A recent investigation by The New York Times reveals that several career officials at the U.S. Commodity Futures Trading Commission (CFTC) who raised compliance concerns about prediction market platforms were subsequently suspended, investigated, or forced to leave their positions. This has once again drawn attention to the agency’s approach to cryptocurrency regulation in recent years.
Several officials were suspended after raising questions.
The report noted that relevant officials previously raised questions about the operations of Polymarket, Crypto.com, and associated entities, focusing on consumer protection, anti-fraud controls, and whether certain associated entities had completed necessary regulatory reviews. Subsequently, then-acting chair Caroline Pham and senior legal counsel Brigitte Weyls were accused of assisting these companies in continuing their operations.

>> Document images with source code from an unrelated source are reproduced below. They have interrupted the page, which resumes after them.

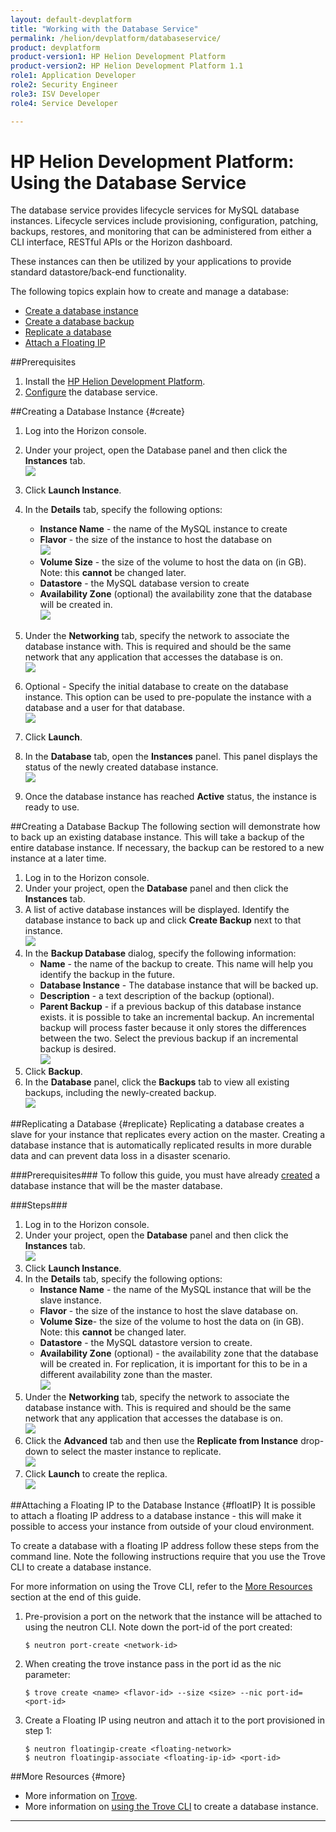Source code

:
 ```yaml
---
layout: default-devplatform
title: "Working with the Database Service"
permalink: /helion/devplatform/databaseservice/
product: devplatform
product-version1: HP Helion Development Platform
product-version2: HP Helion Development Platform 1.1
role1: Application Developer
role2: Security Engineer
role3: ISV Developer 
role4: Service Developer

---
```

<!--PUBLISHED-->

# HP Helion Development Platform: Using the Database Service 
The database service provides lifecycle services for MySQL database instances. Lifecycle services include provisioning, configuration, patching, backups, restores, and monitoring that can be administered from either a CLI interface, RESTful APIs or the Horizon dashboard. 

These instances can then be utilized by your applications to provide standard datastore/back-end functionality.  

The following topics explain how to create and manage a database:

- [Create a database instance](#create)
- [Create a database backup](#backup)
- [Replicate a database](#replicate)
- [Attach a Floating IP](#floatIP)

##Prerequisites
1. Install the [HP Helion Development Platform](/helion/devplatform/install/). 
2. [Configure](/helion/devplatform/install/#install-database) the database service.

##Creating a Database Instance {#create}
1. Log into the Horizon console.

2. Under your project, open the Database panel and then click the **Instances** tab. <br><img src="media/createDBinstance1.png"/>

2. Click **Launch Instance**.

3. In the **Details** tab, specify the following options: 
	- **Instance Name** - the name of the MySQL instance to create 
	- **Flavor** - the size of the instance to host the database on<br><img src="media/createDBinstance2.png"/>
	- **Volume Size** - the size of the volume to host the data on (in GB). Note: this **cannot** be changed later.
	- **Datastore** - the MySQL database version to create
	- **Availability Zone** (optional) the availability zone that the database will be created in.<br><img src="media/createDBinstance1.png"/>

4.	Under the **Networking** tab, specify the network to associate the database instance with. This is required and should be the same network that any application that accesses the database is on. <br><img src="media/createDBinstance3.png"/>
5.	Optional - Specify the initial database to create on the database instance. This option can be used to pre-populate the instance with a database and a user for that database.  <br><img src="media/createDBinstance4.png"/>
6.	Click **Launch**.
7.	In the **Database** tab, open the **Instances** panel. This panel displays the status of the newly created database instance. <br><img src="media/createDBinstance5.png"/>
8.	Once the database instance has reached **Active** status, the instance is ready to use.

##Creating a Database Backup<a name="backup"></a>
The following section will demonstrate how to back up an existing database instance. This will take a backup of the entire database instance. If necessary, the backup can be restored to a new instance at a later time. 

1.	Log in to the Horizon console.
2.	Under your project, open the **Database** panel and then click the **Instances** tab.
3.	A list of active database instances will be displayed. Identify the database instance to back up and click **Create Backup** next to that instance.<br><img src="media/createDBinstance6.png"/>	
3.	In the **Backup Database** dialog, specify the following information:
	- **Name** - the name of the backup to create. This name will help you identify the backup in the future.
	- **Database Instance** - The database instance that will be backed up.
	- **Description** - a text description of the backup (optional).
	- **Parent Backup** - if a previous backup of this database instance exists. it is possible to take an incremental backup. An incremental backup will process faster because it only stores the differences between the two. Select the previous backup if an incremental backup is desired.<br><img src="media/createDBinstance7.png"/>
4.	Click **Backup**.
5.	In the **Database** panel, click the **Backups** tab to view all existing backups, including the newly-created backup.<br><img src="media/createDBinstance8.png"/>

##Replicating a Database {#replicate}
Replicating a database creates a slave for your instance that replicates every action on the master. Creating a database instance that is automatically replicated results in more durable data and can prevent data loss in a disaster scenario.

###Prerequisites###
To follow this guide, you must have already [created](#create) a database instance that will be the master database.  

###Steps###
1.	Log in to the Horizon console.
2.	Under your project, open the **Database** panel and then click the **Instances** tab.<br><img src="media/createDBinstance9.png"/>	
2.	Click **Launch Instance**.
3.	In the **Details** tab, specify the following options:
	- **Instance Name** - the name of the MySQL instance that will be the slave instance.
	- **Flavor** - the size of the instance to host the slave database on.
	- **Volume Size**- the size of the volume to host the data on (in GB). Note: this **cannot** be changed later. 
	- **Datastore** - the MySQL datastore version to create.
	- **Availability Zone** (optional) - the availability zone that the database will be created in. For replication, it is important for this to be in a different availability zone than the master.<br><img src="media/createDBinstance10.png"/>
4.	Under the **Networking** tab, specify the network to associate the database instance with. This is required and should be the same network that any application that accesses the database is on.<br><img src="media/createDBinstance11.png"/>
5.	Click the **Advanced** tab  and then use the **Replicate from Instance** drop-down to select the master instance to replicate.<br><img src="media/createDBinstance12.png"/>
6.	Click **Launch** to create the replica.<br><img src="media/createDBinstance13.png"/>

##Attaching a Floating IP to the Database Instance {#floatIP}
It is possible to attach a floating IP address to a database instance - this will make it possible to access your instance from outside of your cloud environment. 

To create a database with a floating IP address follow these steps from the command line. Note the following instructions require that you use the Trove CLI to create a database instance.

For more information on using the Trove CLI, refer to the [More Resources](#more) section at the end of this guide.

1.	Pre-provision a port on the network that the instance will be attached to using the neutron CLI. Note down the port-id of the port created:
	
		$ neutron port-create <network-id>
	
2.	When creating the trove instance pass in the port id as the nic parameter:
	
		$ trove create <name> <flavor-id> --size <size> --nic port-id=<port-id>
	
6.	Create a Floating IP using neutron and attach it to the port provisioned in step 1:
	
		$ neutron floatingip-create <floating-network>
		$ neutron floatingip-associate <floating-ip-id> <port-id>

##More Resources {#more}

- More information on [Trove](http://docs.openstack.org/developer/trove/).
- More information on [using the Trove CLI]( https://community.hpcloud.com/article/creating-and-configuring-database-instance) to create a database instance.

----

The New York Times reported that by the end of 2025, at least two officials who raised questions had been placed on administrative leave, and three other staff members involved in crypto enforcement faced similar treatment. The report cited internal sources saying the message within the CFTC was “don’t cause trouble.”
Crypto enforcement efforts are said to be scaling back
The report also states that during the current administration, the CFTC has significantly scaled back its enforcement actions against the crypto industry. It mentions that the agency has at least withdrawn five crypto investigations and has only initiated two crypto enforcement cases, both targeting individual operators rather than large platforms or companies.
The White House denied any conflict of interest. White House spokesperson Davis Ingle told The New York Times that there are no issues regarding conflicts of interest. Meanwhile, in March, the CFTC launched a broader rulemaking process seeking public input on event contracts, covering public interest restrictions, cost-benefit analyses, and future regulatory direction.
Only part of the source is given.